*** Source information ***

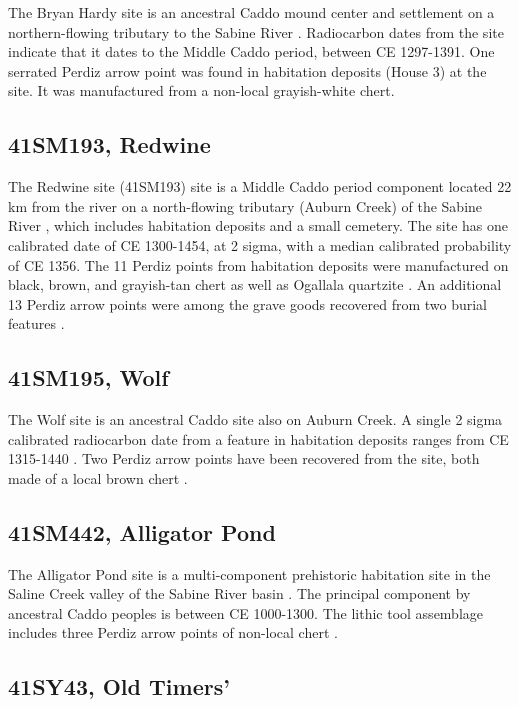\documentclass[review]{elsarticle}
\begin{document}
The Bryan Hardy site is an ancestral Caddo mound center and settlement on a northern-flowing tributary to the Sabine River \citep{RN3231}. Radiocarbon dates from the site indicate that it dates to the Middle Caddo period, between CE 1297-1391. One serrated Perdiz arrow point was found in habitation deposits (House 3) at the site. It was manufactured from a non-local grayish-white chert.

\subsection*{41SM193, Redwine}

The Redwine site (41SM193) site is a Middle Caddo period component located 22 km from the river on a north-flowing tributary (Auburn Creek) of the Sabine River \citep{RN3230}, which includes habitation deposits and a small cemetery. The site has one calibrated date of CE 1300-1454, at 2 sigma, with a median calibrated probability of CE 1356. The 11 Perdiz points from habitation deposits were manufactured on black, brown, and grayish-tan chert as well as Ogallala quartzite \citep[14]{RN3230}. An additional 13 Perdiz arrow points were among the grave goods recovered from two burial features \citep[35]{RN3230}.

\subsection*{41SM195, Wolf}

The Wolf site is an ancestral Caddo site also on Auburn Creek. A single 2 sigma calibrated radiocarbon date from a feature in habitation deposits ranges from CE 1315-1440 \citep{RN3220}. Two Perdiz arrow points have been recovered from the site, both made of a local brown chert \citep[4,5,Figure 8]{RN3220}.

\subsection*{41SM442, Alligator Pond}

The Alligator Pond site is a multi-component prehistoric habitation site in the Saline Creek valley of the Sabine River basin \citep{RN2375,RN2374}. The principal component by ancestral Caddo peoples is between CE 1000-1300. The lithic tool assemblage includes three Perdiz arrow points of non-local chert \citep[Figure 19c, e, j]{RN2374}.

\subsection*{41SY43, Old Timers'}
\end{document}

*** End of Source information ***

Nothing but the lines from the one with "The Alligator Pond" through the final line of the data above should be output, exactly as written.

The Alligator Pond site is a multi-component prehistoric habitation site in the Saline Creek valley of the Sabine River basin \citep{RN2375,RN2374}. The principal component by ancestral Caddo peoples is between CE 1000-1300. The lithic tool assemblage includes three Perdiz arrow points of non-local chert \citep[Figure 19c, e, j]{RN2374}.

\subsection*{41SY43, Old Timers'}
\end{document}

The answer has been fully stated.